### WORK REQUIRED
Count the lines below that contain "프롬프트". Answer with the number alone.

### LISTED RECORDS
-*-

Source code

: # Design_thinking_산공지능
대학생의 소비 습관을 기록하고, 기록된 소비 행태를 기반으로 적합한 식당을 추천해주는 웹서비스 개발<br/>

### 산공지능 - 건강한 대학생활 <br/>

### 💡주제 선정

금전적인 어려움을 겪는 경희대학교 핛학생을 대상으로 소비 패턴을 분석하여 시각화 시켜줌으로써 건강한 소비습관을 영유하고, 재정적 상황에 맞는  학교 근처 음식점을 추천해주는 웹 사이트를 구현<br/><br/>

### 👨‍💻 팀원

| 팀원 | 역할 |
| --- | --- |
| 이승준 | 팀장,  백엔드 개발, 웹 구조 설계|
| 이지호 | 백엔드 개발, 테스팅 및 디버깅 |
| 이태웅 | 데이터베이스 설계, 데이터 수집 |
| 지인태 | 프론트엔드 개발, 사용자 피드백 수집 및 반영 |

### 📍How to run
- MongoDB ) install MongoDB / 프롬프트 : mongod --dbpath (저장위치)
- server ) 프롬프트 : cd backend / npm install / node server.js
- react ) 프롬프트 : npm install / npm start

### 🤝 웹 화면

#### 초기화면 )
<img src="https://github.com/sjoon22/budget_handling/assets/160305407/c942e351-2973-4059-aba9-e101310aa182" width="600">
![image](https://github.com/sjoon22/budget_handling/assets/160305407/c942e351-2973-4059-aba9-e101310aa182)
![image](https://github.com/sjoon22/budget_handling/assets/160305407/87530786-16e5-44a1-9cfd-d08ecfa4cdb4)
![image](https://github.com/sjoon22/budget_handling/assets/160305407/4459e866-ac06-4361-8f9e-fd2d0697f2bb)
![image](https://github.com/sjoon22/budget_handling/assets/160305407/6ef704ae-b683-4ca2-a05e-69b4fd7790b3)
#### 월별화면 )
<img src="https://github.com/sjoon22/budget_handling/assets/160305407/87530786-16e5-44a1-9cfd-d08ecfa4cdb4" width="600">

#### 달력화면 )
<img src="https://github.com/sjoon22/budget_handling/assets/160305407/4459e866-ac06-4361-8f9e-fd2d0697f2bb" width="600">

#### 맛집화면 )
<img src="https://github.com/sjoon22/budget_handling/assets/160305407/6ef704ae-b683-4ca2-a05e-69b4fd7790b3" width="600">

-*-

### OUTPUT BELOW
3